Known as "Hack the Pentagon," the pilot project allowed hackers to identify vulnerabilities in the department's security before the government's adversaries do.
Months later, more than 250 participants out of 1,400 have sent in at least one vulnerability report, with 138 of those vulnerabilities determined to be unique, legitimate and "eligible for a bounty," the department said.
White Hat Hacking
Such flaws in security were detected by an 18-year-old who spent 10 to 15 hours between classes hacking U.S. Defense websites.
David Dworken, who has just graduated from high school, is one of two white hat hackers praised by Defense Secretary Ash Carter on June 17 for successfully finding security flaws.
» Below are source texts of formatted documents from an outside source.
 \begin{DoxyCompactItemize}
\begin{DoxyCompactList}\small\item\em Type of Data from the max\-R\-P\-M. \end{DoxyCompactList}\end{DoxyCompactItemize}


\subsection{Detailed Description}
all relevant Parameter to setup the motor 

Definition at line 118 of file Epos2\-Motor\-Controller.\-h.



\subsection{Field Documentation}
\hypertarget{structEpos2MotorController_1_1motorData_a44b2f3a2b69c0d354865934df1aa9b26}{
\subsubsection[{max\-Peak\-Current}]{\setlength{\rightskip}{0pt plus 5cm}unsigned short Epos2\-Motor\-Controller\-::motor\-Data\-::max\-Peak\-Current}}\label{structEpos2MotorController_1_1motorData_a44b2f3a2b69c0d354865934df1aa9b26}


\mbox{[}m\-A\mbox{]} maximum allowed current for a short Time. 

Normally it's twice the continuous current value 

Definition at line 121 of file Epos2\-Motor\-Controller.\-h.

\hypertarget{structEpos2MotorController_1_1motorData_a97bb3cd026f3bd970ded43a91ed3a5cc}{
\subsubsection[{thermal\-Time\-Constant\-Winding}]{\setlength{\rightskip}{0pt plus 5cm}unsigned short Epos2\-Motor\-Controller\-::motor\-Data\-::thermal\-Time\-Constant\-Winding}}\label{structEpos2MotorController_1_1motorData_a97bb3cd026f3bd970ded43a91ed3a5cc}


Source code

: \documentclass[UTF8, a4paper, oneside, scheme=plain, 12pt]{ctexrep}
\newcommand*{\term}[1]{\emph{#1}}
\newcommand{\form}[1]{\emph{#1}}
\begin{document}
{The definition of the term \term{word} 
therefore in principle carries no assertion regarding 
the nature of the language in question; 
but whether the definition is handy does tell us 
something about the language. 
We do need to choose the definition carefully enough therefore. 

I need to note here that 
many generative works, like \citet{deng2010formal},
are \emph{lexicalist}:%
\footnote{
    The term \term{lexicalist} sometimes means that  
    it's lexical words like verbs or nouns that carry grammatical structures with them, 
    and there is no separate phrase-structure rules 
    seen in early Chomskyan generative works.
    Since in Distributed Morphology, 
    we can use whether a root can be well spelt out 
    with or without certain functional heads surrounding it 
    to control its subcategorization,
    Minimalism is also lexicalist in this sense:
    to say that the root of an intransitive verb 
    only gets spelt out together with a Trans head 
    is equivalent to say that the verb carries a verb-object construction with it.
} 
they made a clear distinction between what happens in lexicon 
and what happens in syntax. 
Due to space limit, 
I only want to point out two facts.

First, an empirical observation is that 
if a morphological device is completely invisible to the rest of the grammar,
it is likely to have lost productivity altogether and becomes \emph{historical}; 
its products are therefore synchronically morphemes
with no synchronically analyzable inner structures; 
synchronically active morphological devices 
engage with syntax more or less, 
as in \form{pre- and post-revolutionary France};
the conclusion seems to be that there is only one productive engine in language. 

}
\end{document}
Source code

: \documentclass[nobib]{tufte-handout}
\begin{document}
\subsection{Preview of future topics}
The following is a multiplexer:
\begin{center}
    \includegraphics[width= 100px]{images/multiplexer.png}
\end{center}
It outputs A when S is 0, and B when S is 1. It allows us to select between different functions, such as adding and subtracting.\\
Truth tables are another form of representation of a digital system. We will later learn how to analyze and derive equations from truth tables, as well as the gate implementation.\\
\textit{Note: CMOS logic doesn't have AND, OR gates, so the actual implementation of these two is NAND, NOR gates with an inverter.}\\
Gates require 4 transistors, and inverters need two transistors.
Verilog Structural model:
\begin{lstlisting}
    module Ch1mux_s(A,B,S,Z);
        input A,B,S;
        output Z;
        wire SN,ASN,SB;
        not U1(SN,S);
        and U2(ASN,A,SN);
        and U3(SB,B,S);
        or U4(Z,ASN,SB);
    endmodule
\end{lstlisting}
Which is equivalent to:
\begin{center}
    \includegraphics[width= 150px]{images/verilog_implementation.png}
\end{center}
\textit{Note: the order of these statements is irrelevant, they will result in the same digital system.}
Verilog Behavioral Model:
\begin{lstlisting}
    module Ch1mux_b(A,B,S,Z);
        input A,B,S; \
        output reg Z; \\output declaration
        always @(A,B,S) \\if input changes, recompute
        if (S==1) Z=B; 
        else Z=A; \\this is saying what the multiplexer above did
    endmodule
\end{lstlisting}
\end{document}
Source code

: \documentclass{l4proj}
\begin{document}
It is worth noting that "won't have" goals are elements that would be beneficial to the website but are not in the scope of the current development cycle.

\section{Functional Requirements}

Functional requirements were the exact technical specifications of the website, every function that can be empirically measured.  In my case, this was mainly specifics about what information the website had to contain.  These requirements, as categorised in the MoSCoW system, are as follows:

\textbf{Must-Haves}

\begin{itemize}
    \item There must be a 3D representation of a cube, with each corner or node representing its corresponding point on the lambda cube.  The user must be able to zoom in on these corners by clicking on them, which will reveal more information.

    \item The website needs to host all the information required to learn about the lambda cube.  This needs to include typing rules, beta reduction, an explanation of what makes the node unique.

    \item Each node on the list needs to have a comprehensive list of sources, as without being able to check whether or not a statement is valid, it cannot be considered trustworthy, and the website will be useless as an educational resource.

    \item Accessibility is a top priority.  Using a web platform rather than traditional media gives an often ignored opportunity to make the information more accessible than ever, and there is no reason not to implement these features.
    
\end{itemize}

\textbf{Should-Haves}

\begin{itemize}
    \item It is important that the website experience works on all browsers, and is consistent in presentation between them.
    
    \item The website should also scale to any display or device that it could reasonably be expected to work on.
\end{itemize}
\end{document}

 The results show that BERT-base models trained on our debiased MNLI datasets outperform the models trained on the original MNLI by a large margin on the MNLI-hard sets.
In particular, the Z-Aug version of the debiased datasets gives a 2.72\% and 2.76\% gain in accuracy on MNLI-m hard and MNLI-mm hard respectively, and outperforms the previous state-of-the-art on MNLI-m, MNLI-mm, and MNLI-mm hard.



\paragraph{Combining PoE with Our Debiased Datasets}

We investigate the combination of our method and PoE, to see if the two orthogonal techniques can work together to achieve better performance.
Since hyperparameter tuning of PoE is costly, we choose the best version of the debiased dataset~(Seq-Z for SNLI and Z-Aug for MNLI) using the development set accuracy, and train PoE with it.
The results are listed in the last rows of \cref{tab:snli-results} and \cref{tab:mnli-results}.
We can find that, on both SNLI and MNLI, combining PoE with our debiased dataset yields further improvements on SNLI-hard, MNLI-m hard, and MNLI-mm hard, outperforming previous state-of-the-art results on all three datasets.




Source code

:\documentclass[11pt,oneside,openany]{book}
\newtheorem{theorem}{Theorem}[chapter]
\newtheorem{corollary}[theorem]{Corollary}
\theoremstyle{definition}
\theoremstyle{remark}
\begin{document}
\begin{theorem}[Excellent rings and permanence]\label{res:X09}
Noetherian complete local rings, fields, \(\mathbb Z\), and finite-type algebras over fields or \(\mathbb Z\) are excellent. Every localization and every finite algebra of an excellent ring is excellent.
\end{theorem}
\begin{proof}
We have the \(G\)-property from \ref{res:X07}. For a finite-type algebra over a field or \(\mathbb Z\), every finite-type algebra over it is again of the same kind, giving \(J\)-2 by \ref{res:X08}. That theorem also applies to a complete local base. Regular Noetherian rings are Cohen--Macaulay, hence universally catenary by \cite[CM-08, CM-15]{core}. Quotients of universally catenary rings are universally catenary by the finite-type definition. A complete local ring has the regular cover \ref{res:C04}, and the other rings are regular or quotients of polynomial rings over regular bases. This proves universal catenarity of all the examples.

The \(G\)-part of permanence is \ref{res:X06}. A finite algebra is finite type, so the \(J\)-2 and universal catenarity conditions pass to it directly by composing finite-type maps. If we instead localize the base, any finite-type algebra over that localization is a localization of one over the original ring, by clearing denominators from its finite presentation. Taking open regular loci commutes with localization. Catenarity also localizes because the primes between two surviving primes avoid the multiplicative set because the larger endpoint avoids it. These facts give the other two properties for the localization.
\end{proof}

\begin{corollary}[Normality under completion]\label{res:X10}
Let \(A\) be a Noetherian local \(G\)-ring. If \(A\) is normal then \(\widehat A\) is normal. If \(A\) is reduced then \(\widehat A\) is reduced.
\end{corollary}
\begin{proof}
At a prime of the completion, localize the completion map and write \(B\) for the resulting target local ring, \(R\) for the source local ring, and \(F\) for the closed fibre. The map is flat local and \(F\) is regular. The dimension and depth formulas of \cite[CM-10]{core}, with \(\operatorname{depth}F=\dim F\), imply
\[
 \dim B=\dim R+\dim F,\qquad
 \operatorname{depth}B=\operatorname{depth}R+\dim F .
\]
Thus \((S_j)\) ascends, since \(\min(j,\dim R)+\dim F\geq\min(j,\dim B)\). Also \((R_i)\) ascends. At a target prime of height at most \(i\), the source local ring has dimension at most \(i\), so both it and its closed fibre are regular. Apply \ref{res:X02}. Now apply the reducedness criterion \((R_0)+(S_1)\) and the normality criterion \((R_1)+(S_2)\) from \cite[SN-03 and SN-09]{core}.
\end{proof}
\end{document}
White hat hackers such as Dworken and Stratum Security consultant Craig Arendt, who was also recognized by Carter, specialize in breaking into systems to assess and test the security of an organization.
In contrast, black hat hackers engage in malicious hacking. They often breach security and exploit them for personal gain.
Carter says black hat hackers and state-sponsored actors want to challenge and take advantage of the department's networks.
He also said what they have not fully appreciated before the program was the presence of white hat hackers who actually want to make a difference instead of spreading harm.
Dworken reported six "bugs" in security, but did not receive a bounty because they had already been reported, according to Reuters.
He said some of the flaws would have allowed black hat hackers to steal account information and display whatever they wanted on the websites.
Dworken, who will take up computer science at Northeastern University, said he had been approached by recruiters about possible internships over the summer. He said his first experience with detecting vulnerabilities was in 10th grade, when he discovered bugs on his school website.
What This Means For Security
The program is considered as a cost-effective method to scour five of the defense department's websites, which include dodlive.mil, defense.gov, dvidshub.net, dimoc.mil and myafn.net for bugs in security.
Instead of coordinating with security firms, which would likely cost $1 million, the department recruited amateurs to do it for much less.
Now, it costs approximately $150,000. The Pentagon paid about $75,000 to successful hackers in small amounts that range from $100 to $15,000.
Hack the Pentagon, which lasted from April 18 to May 12, was limited only to public websites. The hackers did not have access to weapons code and other highly sensitive areas.
Just like the Improv DARPA weapons program, Hack the Pentagon is important for security as it allows the government to prevent and anticipate potential issues, especially from adversaries.
"The more gaps we can find, the more vulnerabilities we can fix, and the greater security we can provide to our warfighters," said Carter.